Free Encyclopedia of Ecommerce :: Free Encyclopedia of Ecommerce :: Dot-Com Shake-Out - The Buildup, The Shakeout Commences, Maturity And Other Survival Strategies, The Aftermath
 

Dot-Com Shake-Out - The Shakeout Commences

As the 1990s drew to a close, it was increasingly clear to analysts that the e-commerce world was becoming dangerously overcrowded, with sectors struggling to support more players than the market could reasonably maintain. The beauty products, consumer electronics, pets, and other consumer-goods sectors all featured upwards of 10 companies—all of them with large piles of capital backing—competing for what were actually exceptionally small and unproven markets. Other sectors, including those trafficking in Web content, enjoyed fantastic initial public offerings only to go belly up as market realities caught up.

For example, in 1999, there were over a dozen variations on the pets e-commerce theme, and while some enjoyed the support of major pet-supply chains like PETsMART and Petco Animal, few of them could boast anything close to a sound business strategy. For instance, Business Week reported in March 2000, just as the shakeout was beginning, that market leader Pets.com was collecting only about 43 cents in consumer sales for every dollar it spent on supplies, and that was before other major expenditures such as advertising and distribution. The online operation at PETsMART, meanwhile, collected only 62 cents for each dollar spent on supplies. This scene was repeated in dozens of market sectors, leaving it to investors and consumers to separate the wheat from the chaff. For most market sectors, those e-commerce players that weren't ranked first or second were extremely hard-pressed to stay afloat, and as brick-and-mortar firms caught up with dot-coms in e-commerce strategy, that factor grew more pronounced.

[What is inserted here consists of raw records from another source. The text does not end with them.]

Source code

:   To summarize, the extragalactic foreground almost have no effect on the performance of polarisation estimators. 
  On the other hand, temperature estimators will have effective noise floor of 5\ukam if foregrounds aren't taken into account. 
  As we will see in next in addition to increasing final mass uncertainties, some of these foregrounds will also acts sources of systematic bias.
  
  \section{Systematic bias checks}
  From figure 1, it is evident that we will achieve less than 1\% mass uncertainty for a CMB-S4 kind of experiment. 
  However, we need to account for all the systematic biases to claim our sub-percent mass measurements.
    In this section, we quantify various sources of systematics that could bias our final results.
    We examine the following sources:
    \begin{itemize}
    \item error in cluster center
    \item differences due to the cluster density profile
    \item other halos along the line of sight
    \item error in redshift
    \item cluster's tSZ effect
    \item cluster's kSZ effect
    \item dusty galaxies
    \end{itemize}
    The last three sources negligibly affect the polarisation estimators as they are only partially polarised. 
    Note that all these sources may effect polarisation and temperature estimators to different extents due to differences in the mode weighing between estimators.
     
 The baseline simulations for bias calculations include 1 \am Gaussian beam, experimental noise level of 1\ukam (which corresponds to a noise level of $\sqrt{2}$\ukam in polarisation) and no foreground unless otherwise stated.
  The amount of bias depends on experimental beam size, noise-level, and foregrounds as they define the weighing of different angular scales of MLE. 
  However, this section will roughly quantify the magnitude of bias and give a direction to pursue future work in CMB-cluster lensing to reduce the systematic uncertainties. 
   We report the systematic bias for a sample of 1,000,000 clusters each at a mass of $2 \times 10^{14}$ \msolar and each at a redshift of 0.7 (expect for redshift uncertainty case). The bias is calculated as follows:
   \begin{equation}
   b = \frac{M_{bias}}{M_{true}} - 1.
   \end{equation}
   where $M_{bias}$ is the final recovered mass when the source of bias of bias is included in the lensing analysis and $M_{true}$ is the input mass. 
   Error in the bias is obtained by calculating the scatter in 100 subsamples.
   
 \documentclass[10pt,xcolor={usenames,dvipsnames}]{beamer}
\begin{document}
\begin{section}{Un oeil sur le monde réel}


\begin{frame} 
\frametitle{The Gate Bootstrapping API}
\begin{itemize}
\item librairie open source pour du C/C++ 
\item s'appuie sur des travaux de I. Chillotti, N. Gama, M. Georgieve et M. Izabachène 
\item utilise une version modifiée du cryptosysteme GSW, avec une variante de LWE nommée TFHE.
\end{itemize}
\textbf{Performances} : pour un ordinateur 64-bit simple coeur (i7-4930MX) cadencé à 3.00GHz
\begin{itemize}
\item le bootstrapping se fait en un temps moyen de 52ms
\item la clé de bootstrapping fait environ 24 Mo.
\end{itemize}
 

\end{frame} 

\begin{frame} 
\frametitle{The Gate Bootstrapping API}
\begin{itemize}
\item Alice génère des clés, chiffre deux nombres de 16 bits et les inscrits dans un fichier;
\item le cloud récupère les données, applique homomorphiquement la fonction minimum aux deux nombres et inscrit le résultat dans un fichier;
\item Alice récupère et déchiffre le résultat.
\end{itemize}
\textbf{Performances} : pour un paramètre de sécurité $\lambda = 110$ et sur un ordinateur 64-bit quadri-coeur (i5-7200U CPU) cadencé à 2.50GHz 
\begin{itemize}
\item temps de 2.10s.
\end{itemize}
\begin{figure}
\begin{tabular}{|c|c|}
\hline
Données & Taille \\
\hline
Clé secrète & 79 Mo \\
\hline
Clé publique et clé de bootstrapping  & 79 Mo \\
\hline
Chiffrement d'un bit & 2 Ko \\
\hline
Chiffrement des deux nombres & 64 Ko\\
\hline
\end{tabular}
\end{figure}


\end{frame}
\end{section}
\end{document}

One clear sign that consolidation was in the cards for the dot-com industry was the surprise announcement in January 2000 that America Online, the largest property on the Internet, would merge with the media giant Time Warner. This, perhaps more than any major business realignment, signaled that the exclusively Internet-based business wasn't destined to displace the traditional bricks-and-mortar firm; rather, the future of e-commerce was likely to witness a blurring line between the two. When, a few months later, the bottom began to fall out of the Internet economy and the well of venture capital suddenly ran dry, e-commerce players scrambled to make themselves attractive to potential suitors. The survival method thus shifted from the reliance on stratospheric market capitalization to absorption into a deep-pocketed traditional business. Suddenly, dot-coms found that profitability was for the first time a major factor in the evaluation of their firms.

Other companies, convinced that the B2C (business-to-consumer) model was a dead end, quickly transformed themselves to take advantage of the B2B (business-to-business) market. However, while the shakeout in the latter sector wasn't as pronounced or as dramatic as that in the B2C field, B2B soon found that it, too, fell prey to the backlash against e-commerce. Particularly in the realm of business-to-business exchanges, it was simply a matter of too many businesses and too little differentiation, leading inevitably toward consolidation. As a result, B2B exchanges en masse either scrambled for particular niches or sought out a buyer. According to Computerworld, more than half of the 900 B2B e-marketplaces in existence in mid-2000 were defunct by the end of that year.